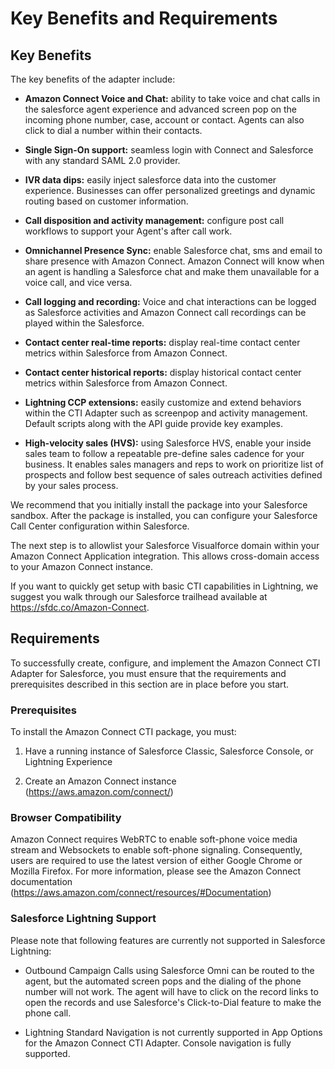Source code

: <h1 class="toc">Key Benefits and Requirements</h1>

<h2 class="toc">Key Benefits</h2>

The key benefits of the adapter include:

- **Amazon Connect Voice and Chat:** ability to take voice and chat
  calls in the salesforce agent experience and advanced screen pop on
  the incoming phone number, case, account or contact. Agents can also
  click to dial a number within their contacts.

- **Single Sign-On support:** seamless login with Connect and
  Salesforce with any standard SAML 2.0 provider.

- **IVR data dips:** easily inject salesforce data into the customer
  experience. Businesses can offer personalized greetings and dynamic
  routing based on customer information.

- **Call disposition and activity management:** configure post call
  workflows to support your Agent's after call work.

- **Omnichannel Presence Sync:** enable Salesforce chat, sms and email
  to share presence with Amazon Connect. Amazon Connect will know when
  an agent is handling a Salesforce chat and make them unavailable for
  a voice call, and vice versa.

- **Call logging and recording:** Voice and chat interactions can be
  logged as Salesforce activities and Amazon Connect call recordings
  can be played within the Salesforce.

- **Contact center real-time reports:** display real-time contact
  center metrics within Salesforce from Amazon Connect.

- **Contact center historical reports:** display historical contact
  center metrics within Salesforce from Amazon Connect.

- **Lightning CCP extensions:** easily customize and extend behaviors
  within the CTI Adapter such as screenpop and activity management.
  Default scripts along with the API guide provide key examples.

- **High-velocity sales (HVS):** using Salesforce HVS, enable your
  inside sales team to follow a repeatable pre-define sales cadence
  for your business. It enables sales managers and reps to work on
  prioritize list of prospects and follow best sequence of sales
  outreach activities defined by your sales process.

We recommend that you initially install the package into your Salesforce
sandbox. After the package is installed, you can configure your
Salesforce Call Center configuration within Salesforce.

The next step is to allowlist your Salesforce Visualforce domain within
your Amazon Connect Application integration. This allows cross-domain
access to your Amazon Connect instance.

If you want to quickly get setup with basic CTI capabilities in
Lightning, we suggest you walk through our Salesforce trailhead
available at <https://sfdc.co/Amazon-Connect>.

<h2 class="toc">Requirements</h2>

To successfully create, configure, and implement the Amazon Connect CTI
Adapter for Salesforce, you must ensure that the requirements and
prerequisites described in this section are in place before you start.

### Prerequisites

To install the Amazon Connect CTI package, you must:

1.  Have a running instance of Salesforce Classic, Salesforce Console,
    or Lightning Experience

2.  Create an Amazon Connect instance
    (<https://aws.amazon.com/connect/>)

### Browser Compatibility

Amazon Connect requires WebRTC to enable soft-phone voice media stream
and Websockets to enable soft-phone signaling. Consequently, users are
required to use the latest version of either Google Chrome or Mozilla
Firefox. For more information, please see the Amazon Connect
documentation
(<https://aws.amazon.com/connect/resources/#Documentation>)

### Salesforce Lightning Support

Please note that following features are currently not supported in
Salesforce Lightning:

- Outbound Campaign Calls using Salesforce Omni can be routed to the
  agent, but the automated screen pops and the dialing of the phone
  number will not work. The agent will have to click on the record
  links to open the records and use Salesforce's Click-to-Dial feature
  to make the phone call.

- Lightning Standard Navigation is not currently supported in App
  Options for the Amazon Connect CTI Adapter. Console navigation is
  fully supported.

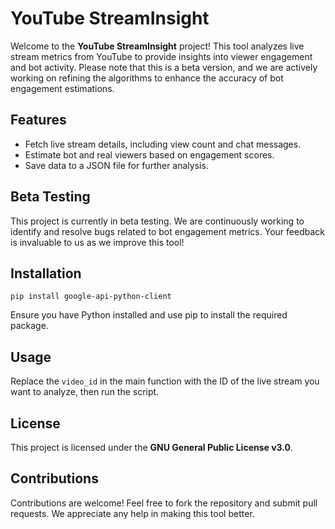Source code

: <!DOCTYPE html>
<html lang="en">
<head>
    <meta charset="UTF-8">
    <meta name="viewport" content="width=device-width, initial-scale=1.0">
</head>
<body>

<h1>YouTube StreamInsight</h1>
<p>Welcome to the <strong>YouTube StreamInsight</strong> project! This tool analyzes live stream metrics from YouTube to provide insights into viewer engagement and bot activity. Please note that this is a beta version, and we are actively working on refining the algorithms to enhance the accuracy of bot engagement estimations.</p>

<h2>Features</h2>
<ul>
    <li>Fetch live stream details, including view count and chat messages.</li>
    <li>Estimate bot and real viewers based on engagement scores.</li>
    <li>Save data to a JSON file for further analysis.</li>
</ul>

<h2>Beta Testing</h2>
<p>This project is currently in beta testing. We are continuously working to identify and resolve bugs related to bot engagement metrics. Your feedback is invaluable to us as we improve this tool!</p>

<h2>Installation</h2>
<pre><code>pip install google-api-python-client</code></pre>
<p>Ensure you have Python installed and use pip to install the required package.</p>

<h2>Usage</h2>
<p>Replace the <code>video_id</code> in the main function with the ID of the live stream you want to analyze, then run the script.</p>

<h2>License</h2>
<p>This project is licensed under the <strong>GNU General Public License v3.0</strong>.</p>

<h2>Contributions</h2>
<p>Contributions are welcome! Feel free to fork the repository and submit pull requests. We appreciate any help in making this tool better.</p>

</body>
</html>
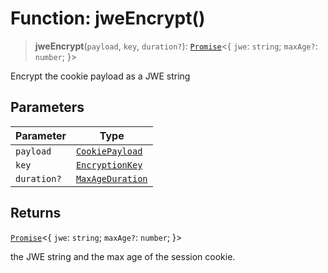 # Function: jweEncrypt()

> **jweEncrypt**(`payload`, `key`, `duration?`): [`Promise`](https://developer.mozilla.org/docs/Web/JavaScript/Reference/Global_Objects/Promise)\<\{ `jwe`: `string`; `maxAge?`: `number`; \}\>

Encrypt the cookie payload as a JWE string

## Parameters

| Parameter | Type |
| ------ | ------ |
| `payload` | [`CookiePayload`](../interfaces/CookiePayload.md) |
| `key` | [`EncryptionKey`](../type-aliases/EncryptionKey.md) |
| `duration?` | [`MaxAgeDuration`](../interfaces/MaxAgeDuration.md) |

## Returns

[`Promise`](https://developer.mozilla.org/docs/Web/JavaScript/Reference/Global_Objects/Promise)\<\{ `jwe`: `string`; `maxAge?`: `number`; \}\>

the JWE string and the max age of the session cookie.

**Prompt:** Copy out all the data exactly; skip the pictures.

**Reply:**
Source code

: <h1 class="toc">Key Benefits and Requirements</h1>

<h2 class="toc">Key Benefits</h2>

The key benefits of the adapter include:

- **Amazon Connect Voice and Chat:** ability to take voice and chat
  calls in the salesforce agent experience and advanced screen pop on
  the incoming phone number, case, account or contact. Agents can also
  click to dial a number within their contacts.

- **Single Sign-On support:** seamless login with Connect and
  Salesforce with any standard SAML 2.0 provider.

- **IVR data dips:** easily inject salesforce data into the customer
  experience. Businesses can offer personalized greetings and dynamic
  routing based on customer information.

- **Call disposition and activity management:** configure post call
  workflows to support your Agent's after call work.

- **Omnichannel Presence Sync:** enable Salesforce chat, sms and email
  to share presence with Amazon Connect. Amazon Connect will know when
  an agent is handling a Salesforce chat and make them unavailable for
  a voice call, and vice versa.

- **Call logging and recording:** Voice and chat interactions can be
  logged as Salesforce activities and Amazon Connect call recordings
  can be played within the Salesforce.

- **Contact center real-time reports:** display real-time contact
  center metrics within Salesforce from Amazon Connect.

- **Contact center historical reports:** display historical contact
  center metrics within Salesforce from Amazon Connect.

- **Lightning CCP extensions:** easily customize and extend behaviors
  within the CTI Adapter such as screenpop and activity management.
  Default scripts along with the API guide provide key examples.

- **High-velocity sales (HVS):** using Salesforce HVS, enable your
  inside sales team to follow a repeatable pre-define sales cadence
  for your business. It enables sales managers and reps to work on
  prioritize list of prospects and follow best sequence of sales
  outreach activities defined by your sales process.

We recommend that you initially install the package into your Salesforce
sandbox. After the package is installed, you can configure your
Salesforce Call Center configuration within Salesforce.

The next step is to allowlist your Salesforce Visualforce domain within
your Amazon Connect Application integration. This allows cross-domain
access to your Amazon Connect instance.

If you want to quickly get setup with basic CTI capabilities in
Lightning, we suggest you walk through our Salesforce trailhead
available at <https://sfdc.co/Amazon-Connect>.

<h2 class="toc">Requirements</h2>

To successfully create, configure, and implement the Amazon Connect CTI
Adapter for Salesforce, you must ensure that the requirements and
prerequisites described in this section are in place before you start.

### Prerequisites

To install the Amazon Connect CTI package, you must:

1.  Have a running instance of Salesforce Classic, Salesforce Console,
    or Lightning Experience

2.  Create an Amazon Connect instance
    (<https://aws.amazon.com/connect/>)

### Browser Compatibility

Amazon Connect requires WebRTC to enable soft-phone voice media stream
and Websockets to enable soft-phone signaling. Consequently, users are
required to use the latest version of either Google Chrome or Mozilla
Firefox. For more information, please see the Amazon Connect
documentation
(<https://aws.amazon.com/connect/resources/#Documentation>)

### Salesforce Lightning Support

Please note that following features are currently not supported in
Salesforce Lightning:

- Outbound Campaign Calls using Salesforce Omni can be routed to the
  agent, but the automated screen pops and the dialing of the phone
  number will not work. The agent will have to click on the record
  links to open the records and use Salesforce's Click-to-Dial feature
  to make the phone call.

- Lightning Standard Navigation is not currently supported in App
  Options for the Amazon Connect CTI Adapter. Console navigation is
  fully supported.

Source code

: <!DOCTYPE html>
<html lang="en">
<head>
    <meta charset="UTF-8">
    <meta name="viewport" content="width=device-width, initial-scale=1.0">
</head>
<body>

<h1>YouTube StreamInsight</h1>
<p>Welcome to the <strong>YouTube StreamInsight</strong> project! This tool analyzes live stream metrics from YouTube to provide insights into viewer engagement and bot activity. Please note that this is a beta version, and we are actively working on refining the algorithms to enhance the accuracy of bot engagement estimations.</p>

<h2>Features</h2>
<ul>
    <li>Fetch live stream details, including view count and chat messages.</li>
    <li>Estimate bot and real viewers based on engagement scores.</li>
    <li>Save data to a JSON file for further analysis.</li>
</ul>

<h2>Beta Testing</h2>
<p>This project is currently in beta testing. We are continuously working to identify and resolve bugs related to bot engagement metrics. Your feedback is invaluable to us as we improve this tool!</p>

<h2>Installation</h2>
<pre><code>pip install google-api-python-client</code></pre>
<p>Ensure you have Python installed and use pip to install the required package.</p>

<h2>Usage</h2>
<p>Replace the <code>video_id</code> in the main function with the ID of the live stream you want to analyze, then run the script.</p>

<h2>License</h2>
<p>This project is licensed under the <strong>GNU General Public License v3.0</strong>.</p>

<h2>Contributions</h2>
<p>Contributions are welcome! Feel free to fork the repository and submit pull requests. We appreciate any help in making this tool better.</p>

</body>
</html>
 # Function: jweEncrypt()

> **jweEncrypt**(`payload`, `key`, `duration?`): [`Promise`](https://developer.mozilla.org/docs/Web/JavaScript/Reference/Global_Objects/Promise)\<\{ `jwe`: `string`; `maxAge?`: `number`; \}\>

Encrypt the cookie payload as a JWE string

## Parameters

| Parameter | Type |
| ------ | ------ |
| `payload` | [`CookiePayload`](../interfaces/CookiePayload.md) |
| `key` | [`EncryptionKey`](../type-aliases/EncryptionKey.md) |
| `duration?` | [`MaxAgeDuration`](../interfaces/MaxAgeDuration.md) |

## Returns

[`Promise`](https://developer.mozilla.org/docs/Web/JavaScript/Reference/Global_Objects/Promise)\<\{ `jwe`: `string`; `maxAge?`: `number`; \}\>

the JWE string and the max age of the session cookie.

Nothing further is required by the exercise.